* **PROBLEM DETAILS**
Leave every picture behind and copy the rest of the entries below exactly.

Rendered images with source text:

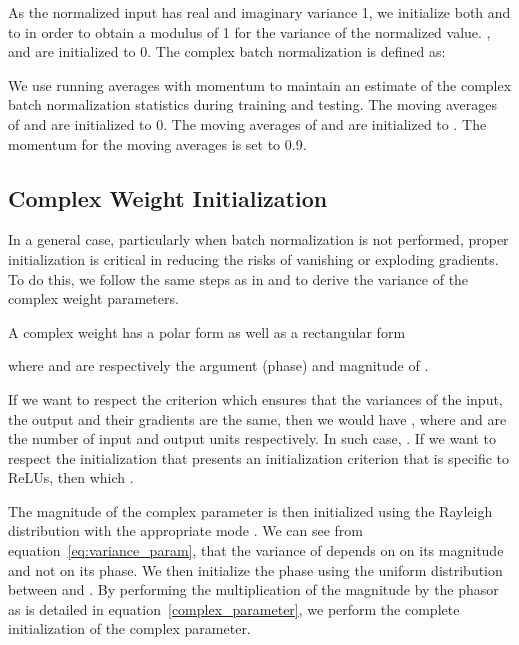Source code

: \documentclass{article}
\begin{document}
As the normalized input  has real and imaginary variance 1, we initialize both 
and  to  in order to obtain a modulus of 1 for the variance of the normalized value. ,  and  are initialized to 0. 
The complex batch normalization is defined as:

We use running averages with momentum to maintain an estimate of the complex batch normalization statistics during training and testing. The moving averages of  and  are initialized to 0. The moving averages of  and  are initialized to . The momentum for the moving averages is set to 0.9.

\subsection{Complex Weight Initialization}
\label{sec:complex_init}
In a general case, particularly when batch normalization is not performed, proper initialization is critical in reducing the risks of vanishing or exploding gradients. To do this, we follow the same steps as in \citet{glorot2010understanding} and \citet{he2015delving} to derive the variance of the complex weight parameters.

A complex weight has a polar form as well as a rectangular form

where  and  are respectively the argument (phase) and magnitude of .


If we want to respect the \citet{glorot2010understanding} criterion which ensures that the variances of the input, the output and their gradients are the same, then we would have , where  and  are the number of input and output units respectively. In such case, . If we want to respect the \citet{he2015delving} initialization that presents an initialization criterion that is specific to ReLUs, then  which .

The magnitude of the complex parameter  is then initialized using the Rayleigh distribution with the appropriate mode . 
We can see from equation~\ref{eq:variance_param}, that the variance of  depends on on its magnitude and not on its phase. We then initialize the phase using the uniform distribution between  and .
By performing the multiplication of the magnitude by the phasor as is detailed in equation~\ref{complex_parameter}, we perform the complete initialization of the complex parameter.
\end{document}
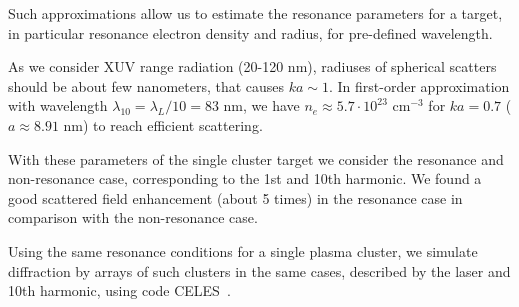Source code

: \documentclass[conference]{IEEEtran}
\begin{document}
Such approximations allow us to estimate the resonance parameters for a target, in particular resonance electron density and radius, for pre-defined wavelength.

As we consider XUV range radiation (20-120 nm), radiuses of spherical scatters should be about few nanometers, that causes $ka \sim 1$. In first-order approximation with wavelength $\lambda_{10} = \lambda_{L} / 10 = 83$ nm, we have $n_e \approx 5.7 \cdot 10^{23}$ $\textrm{cm}^{-3}$ for $ka = 0.7$ ($a \approx 8.91$ nm) to reach efficient scattering.




With these parameters of the single cluster target we consider the resonance and non-resonance case, corresponding to the 1st and 10th harmonic. We found a good scattered field enhancement (about 5 times) in the resonance case in comparison with the non-resonance case.



Using the same resonance conditions for a single plasma cluster, we simulate diffraction by arrays of such clusters in the same cases, described by the laser and 10th harmonic, using code CELES~\cite{celes}. 




\end{document}
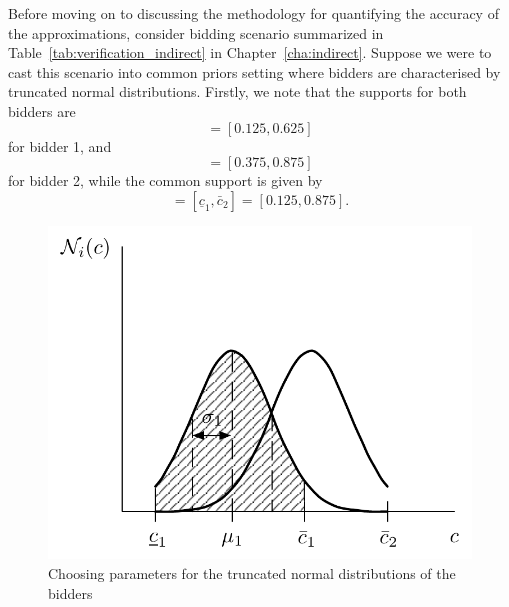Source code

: Before moving on to discussing the methodology for quantifying the accuracy of the approximations, consider bidding scenario summarized in Table~\ref{tab:verification_indirect} in Chapter~\ref{cha:indirect}. Suppose we were to cast this scenario into common priors setting where bidders are characterised by truncated normal distributions. Firstly, we note that the supports for both bidders are
\begin{equation*}
  [\underline{c}_1, \bar{c}_1] = [0.125, 0.625]
\end{equation*}
for bidder 1, and
\begin{equation*}
  [\underline{c}_2, \bar{c}_2] = [0.375, 0.875]
\end{equation*}
for bidder 2, while the common support is given by
\begin{equation*}
  [a,b] = [\underline{c}_1, \bar{c}_2] = [0.125, 0.875].
\end{equation*}

\begin{figure}[t]
  \includegraphics[width=\figsize]{Approximation/Figures/modelling_params}
  \caption{Choosing parameters for the truncated normal distributions of the bidders}
  \label{fig:modelling_params_approximation}
\end{figure}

* **WORKED SOLUTION**
Source code

: \documentclass{article}
\begin{document}
As the normalized input  has real and imaginary variance 1, we initialize both 
and  to  in order to obtain a modulus of 1 for the variance of the normalized value. ,  and  are initialized to 0. 
The complex batch normalization is defined as:

We use running averages with momentum to maintain an estimate of the complex batch normalization statistics during training and testing. The moving averages of  and  are initialized to 0. The moving averages of  and  are initialized to . The momentum for the moving averages is set to 0.9.

\subsection{Complex Weight Initialization}
\label{sec:complex_init}
In a general case, particularly when batch normalization is not performed, proper initialization is critical in reducing the risks of vanishing or exploding gradients. To do this, we follow the same steps as in \citet{glorot2010understanding} and \citet{he2015delving} to derive the variance of the complex weight parameters.

A complex weight has a polar form as well as a rectangular form

where  and  are respectively the argument (phase) and magnitude of .


If we want to respect the \citet{glorot2010understanding} criterion which ensures that the variances of the input, the output and their gradients are the same, then we would have , where  and  are the number of input and output units respectively. In such case, . If we want to respect the \citet{he2015delving} initialization that presents an initialization criterion that is specific to ReLUs, then  which .

The magnitude of the complex parameter  is then initialized using the Rayleigh distribution with the appropriate mode . 
We can see from equation~\ref{eq:variance_param}, that the variance of  depends on on its magnitude and not on its phase. We then initialize the phase using the uniform distribution between  and .
By performing the multiplication of the magnitude by the phasor as is detailed in equation~\ref{complex_parameter}, we perform the complete initialization of the complex parameter.
\end{document}
Source code

: \documentclass[conference]{IEEEtran}
\begin{document}
Such approximations allow us to estimate the resonance parameters for a target, in particular resonance electron density and radius, for pre-defined wavelength.

As we consider XUV range radiation (20-120 nm), radiuses of spherical scatters should be about few nanometers, that causes $ka \sim 1$. In first-order approximation with wavelength $\lambda_{10} = \lambda_{L} / 10 = 83$ nm, we have $n_e \approx 5.7 \cdot 10^{23}$ $\textrm{cm}^{-3}$ for $ka = 0.7$ ($a \approx 8.91$ nm) to reach efficient scattering.




With these parameters of the single cluster target we consider the resonance and non-resonance case, corresponding to the 1st and 10th harmonic. We found a good scattered field enhancement (about 5 times) in the resonance case in comparison with the non-resonance case.



Using the same resonance conditions for a single plasma cluster, we simulate diffraction by arrays of such clusters in the same cases, described by the laser and 10th harmonic, using code CELES~\cite{celes}. 




\end{document}
Source code

: Before moving on to discussing the methodology for quantifying the accuracy of the approximations, consider bidding scenario summarized in Table~\ref{tab:verification_indirect} in Chapter~\ref{cha:indirect}. Suppose we were to cast this scenario into common priors setting where bidders are characterised by truncated normal distributions. Firstly, we note that the supports for both bidders are
\begin{equation*}
  [\underline{c}_1, \bar{c}_1] = [0.125, 0.625]
\end{equation*}
for bidder 1, and
\begin{equation*}
  [\underline{c}_2, \bar{c}_2] = [0.375, 0.875]
\end{equation*}
for bidder 2, while the common support is given by
\begin{equation*}
  [a,b] = [\underline{c}_1, \bar{c}_2] = [0.125, 0.875].
\end{equation*}

\begin{figure}[t]
  \includegraphics[width=\figsize]{Approximation/Figures/modelling_params}
  \caption{Choosing parameters for the truncated normal distributions of the bidders}
  \label{fig:modelling_params_approximation}
\end{figure}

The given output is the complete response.